La relación comercial de EE.UU. con África es casi exclusivamente de extracción. Las mayores petroleras, como Chevron y ExxonMobil –la compañía que antes empleaba al secretario de Estado Rex Tillerson– son las principales inversionistas. Compañías como General Electric (GE), Google y Citigroup se encuentran entre un puñado de empresas no extractivas que están realizando variadas inversiones comerciales en un continente que, aunque pobre, contiene un sinnúmero de las economías de más rápido crecimiento del mundo.
Tal y como lo ha señalado Campbell, existen razones no comerciales para considerar más detenidamente a África. Para el año 2050, el número de africanos se habrá duplicado a más de 2 mil millones, y pudiera duplicarse para fines de siglo. Dentro de aproximadamente una generación, se anticipa que Nigeria supere a EE.UU. para convertirse en el tercer país más poblado del mundo.
El peligro es que África se convierta en el hogar de jóvenes urbanos inquietos y desempleados, tentados a sumarse al creciente flujo de emigrantes a Europa o propensos a la radicalización dentro de sus respectivos países. La persistencia de los grupos islamistas militantes con base en África, desde Boko Haram en el noreste de Nigeria hasta al-Shabaab en Somalia, representa un preocupante presagio.
A medida que la presencia de EE.UU. se desvanece, la de China –y, en menor medida, la de India, la de Turquía y la de Marruecos– ha aumentado. La influencia de China está por doquier: en carreteras, en ferrocarriles, en telecomunicaciones, en infraestructura y en Yibuti, en forma de una base naval.

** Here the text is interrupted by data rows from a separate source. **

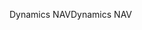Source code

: <span data-ttu-id="777f1-101">Dynamics NAV</span><span class="sxs-lookup"><span data-stu-id="777f1-101">Dynamics NAV</span></span>
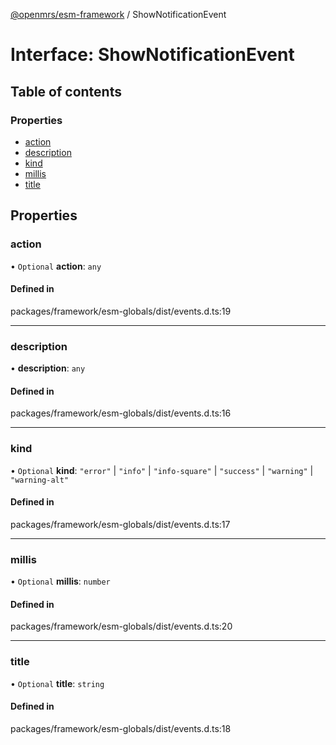 [@openmrs/esm-framework](../API.md) / ShowNotificationEvent

# Interface: ShowNotificationEvent

## Table of contents

### Properties

- [action](ShowNotificationEvent.md#action)
- [description](ShowNotificationEvent.md#description)
- [kind](ShowNotificationEvent.md#kind)
- [millis](ShowNotificationEvent.md#millis)
- [title](ShowNotificationEvent.md#title)

## Properties

### action

• `Optional` **action**: `any`

#### Defined in

packages/framework/esm-globals/dist/events.d.ts:19

___

### description

• **description**: `any`

#### Defined in

packages/framework/esm-globals/dist/events.d.ts:16

___

### kind

• `Optional` **kind**: ``"error"`` \| ``"info"`` \| ``"info-square"`` \| ``"success"`` \| ``"warning"`` \| ``"warning-alt"``

#### Defined in

packages/framework/esm-globals/dist/events.d.ts:17

___

### millis

• `Optional` **millis**: `number`

#### Defined in

packages/framework/esm-globals/dist/events.d.ts:20

___

### title

• `Optional` **title**: `string`

#### Defined in

packages/framework/esm-globals/dist/events.d.ts:18
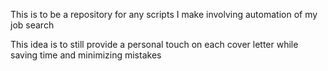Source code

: This is to be a repository for any scripts I make involving automation of my job search

This idea is to still provide a personal touch on each cover letter while saving time and minimizing mistakes
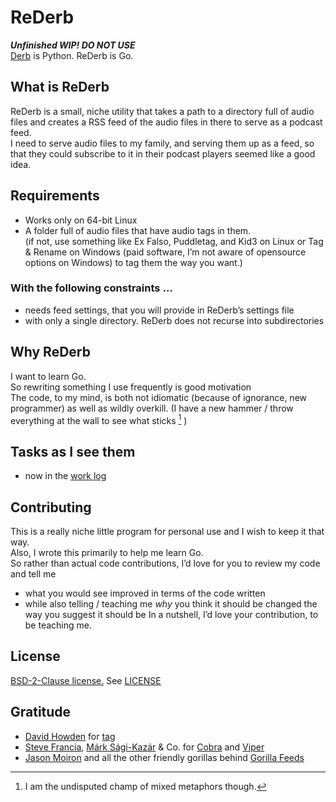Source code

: # ReDerb

***Unfinished WIP! DO NOT USE***  
[Derb](https://github.com/jasonbraganza/derb) is Python. ReDerb is Go.

## What is ReDerb
ReDerb is a small, niche utility that takes a path to a directory full of audio files
and creates a RSS feed of the audio files in there to serve as a podcast feed.  
I need to serve audio files to my family, and serving them up as a feed, 
so that they could subscribe to it in their podcast players seemed like a good idea.

## Requirements
- Works only on 64-bit Linux
- A folder full of audio files that have audio tags in them.  
 (if not, use something like Ex Falso, Puddletag, and Kid3 on Linux or Tag & Rename on Windows (paid software, I’m not aware of opensource options on Windows) to tag them the way you want.)

### With the following constraints …
- needs feed settings, that you will provide in ReDerb’s settings file
- with only a single directory. ReDerb does not recurse into subdirectories

## Why ReDerb
I want to learn Go.  
So rewriting something I use frequently is good motivation  
The code, to my mind, is both not idiomatic (because of ignorance, new programmer) as well as wildly overkill. (I have a new hammer / throw everything at the wall to see what sticks [^1] )

[^1]: I am the undisputed champ of mixed metaphors though.

## Tasks as I see them
- now in the [work log](work-log.md)

## Contributing
This is a really niche little program for personal use and I wish to keep it that way.  
Also, I wrote this primarily to help me learn Go.  
So rather than actual code contributions, I’d love for you to review my code and tell me
- what you would see improved in terms of the code written
- while also telling / teaching me *why* you think it should be changed the way you suggest it should be
In a nutshell, I’d love your contribution, to be teaching me.

## License
[BSD-2-Clause license.](https://opensource.org/license/bsd-2-clause)
See [LICENSE](LICENSE)

## Gratitude
- [David Howden](https://github.com/dhowden) for [tag](https://github.com/dhowden/tag)
- [Steve Francia](https://spf13.com/), [Márk Sági-Kazár](https://github.com/sagikazarmark) & Co. for [Cobra](https://github.com/spf13/cobra) and [Viper](https://github.com/spf13/viper)
- [Jason Moiron](https://github.com/jmoiron) and all the other friendly gorillas behind [Gorilla Feeds](https://github.com/gorilla/feeds)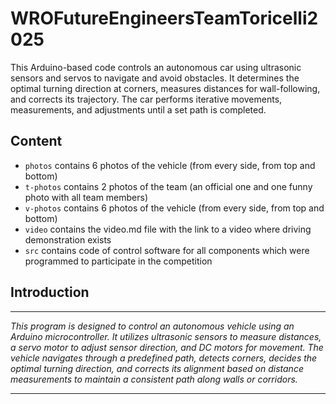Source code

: # WROFutureEngineersTeamToricelli2025
This Arduino-based code controls an autonomous car using ultrasonic sensors and servos to navigate and avoid obstacles. It determines the optimal turning direction at corners, measures distances for wall-following, and corrects its trajectory. The car performs iterative movements, measurements, and adjustments until a set path is completed.
## Content

* `photos` contains 6 photos of the vehicle (from every side, from top and bottom)
* `t-photos` contains 2 photos of the team (an official one and one funny photo with all team members)
* `v-photos` contains 6 photos of the vehicle (from every side, from top and bottom)
* `video` contains the video.md file with the link to a video where driving demonstration exists
* `src` contains code of control software for all components which were programmed to participate in the competition

## Introduction
***
_This program is designed to control an autonomous vehicle using an Arduino microcontroller. It utilizes ultrasonic sensors to measure distances, a servo motor to adjust sensor direction, and DC motors for movement. The vehicle navigates through a predefined path, detects corners, decides the optimal turning direction, and corrects its alignment based on distance measurements to maintain a consistent path along walls or corridors._
***
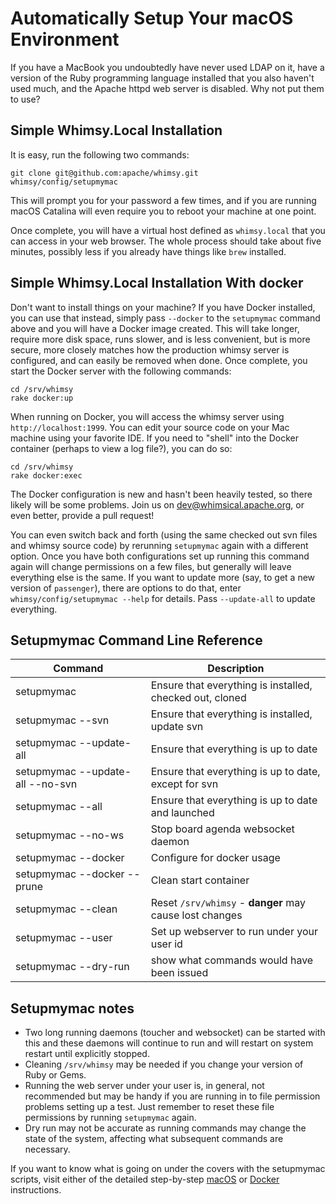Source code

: Automatically Setup Your macOS Environment
============================================

If you have a MacBook you undoubtedly have never used LDAP on it, have a
version of the Ruby programming language installed that you also haven't used
much, and the Apache httpd web server is disabled.  Why not put them to use?

Simple Whimsy.Local Installation
--------------------------------

It is easy, run the following two commands:

    git clone git@github.com:apache/whimsy.git
    whimsy/config/setupmymac

This will prompt you for your password a few times, and if you are running
macOS Catalina will even require you to reboot your machine at one point.

Once complete, you will have a virtual host defined as `whimsy.local` that
you can access in your web browser.  The whole process should take about
five minutes, possibly less if you already have things like `brew` installed.

Simple Whimsy.Local Installation With docker
--------------------------------------------

Don't want to install things on your machine?  If you have Docker installed, you
can use that instead, simply pass `--docker` to the `setupmymac` command above
and you will have a Docker image created.  This will take longer, require more
disk space, runs slower, and is less convenient, but is more secure, more
closely matches how the production whimsy server is configured, and can easily
be removed when done.  Once complete, you start the Docker server with the following
commands:

    cd /srv/whimsy
    rake docker:up

When running on Docker, you will access the whimsy server using
`http://localhost:1999`.  You can edit your source code on your Mac machine
using your favorite IDE.  If you need to "shell" into the Docker container
(perhaps to view a log file?), you can do so:

    cd /srv/whimsy
    rake docker:exec

The Docker configuration is new and hasn't been heavily tested, so there
likely will be some problems.  Join us on
[dev@whimsical.apache.org](https://lists.apache.org/list.html?dev@whimsical.apache.org), or even better, provide a pull request!

You can even switch back and forth (using the same checked out svn files and
whimsy source code) by rerunning `setupmymac` again with a different option.
Once you have both configurations set up running this command again will change
permissions on a few files, but generally will leave everything else is the
same.  If you want to update more (say, to get a new version of `passenger`),
there are options to do that, enter `whimsy/config/setupmymac --help` for
details.  Pass `--update-all` to update everything.

Setupmymac Command Line Reference
---------------------------------

| Command                          | Description                                              |
|----------------------------------|----------------------------------------------------------|
| setupmymac                       | Ensure that everything is installed, checked out, cloned |
| setupmymac --svn                 | Ensure that everything is installed, update svn          |
| setupmymac --update-all          | Ensure that everything is up to date                     |
| setupmymac --update-all --no-svn | Ensure that everything is up to date, except for svn     |
| setupmymac --all                 | Ensure that everything is up to date and launched        |
| setupmymac --no-ws               | Stop board agenda websocket daemon                       |
| setupmymac --docker              | Configure for docker usage                               |
| setupmymac --docker --prune      | Clean start container                                    |
| setupmymac --clean               | Reset `/srv/whimsy` - **danger** may cause lost changes  |
| setupmymac --user                | Set up webserver to run under your user id               |
| setupmymac --dry-run             | show what commands would have been issued                |

Setupmymac notes
----------------

* Two long running daemons (toucher and websocket) can be started with this and these daemons will continue to run and will restart on system restart until explicitly stopped.
* Cleaning `/srv/whimsy` may be needed if you change your version of Ruby or Gems.
* Running the web server under your user is, in general, not recommended but may be handy if you are running in to file permission problems setting up a test.  Just remember to reset these file permissions by running `setupmymac` again.
* Dry run may not be accurate as running commands may change the state of the system, affecting what subsequent commands are necessary.

If you want to know what is going on under the covers with the setupmymac
scripts, visit either of the detailed step-by-step [macOS](./MACOS.md) or [Docker](./DOCKER.md)
instructions.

De los cinco miembros del Consejo de Seguridad de la Organización de las Naciones Unidas (ONU), China tiene la mayor cantidad de personal de mantenimiento de la paz en África. Cuando los generales de Zimbabue se preparaban para sacar a Mugabe del poder, fue Beijing, no Washington, a la que le avisaron primero.
El mes pasado surgieron acusaciones de que Beijing había estado rutinariamente utilizando métodos de espionaje en la sede de US$200 millones que la Unión Africana (UA) construyó en Addis Abeba. La débil respuesta de África sugirió que no existían secretos entre amigos.
“No creo que aquí haya algo que no nos gustaría que la gente supiera”, les dijo a los periodistas Paul Kagame, el presidente de Ruanda y presidente de la Unión Africana. Parecía estar diciendo que al menos los chinos están escuchando.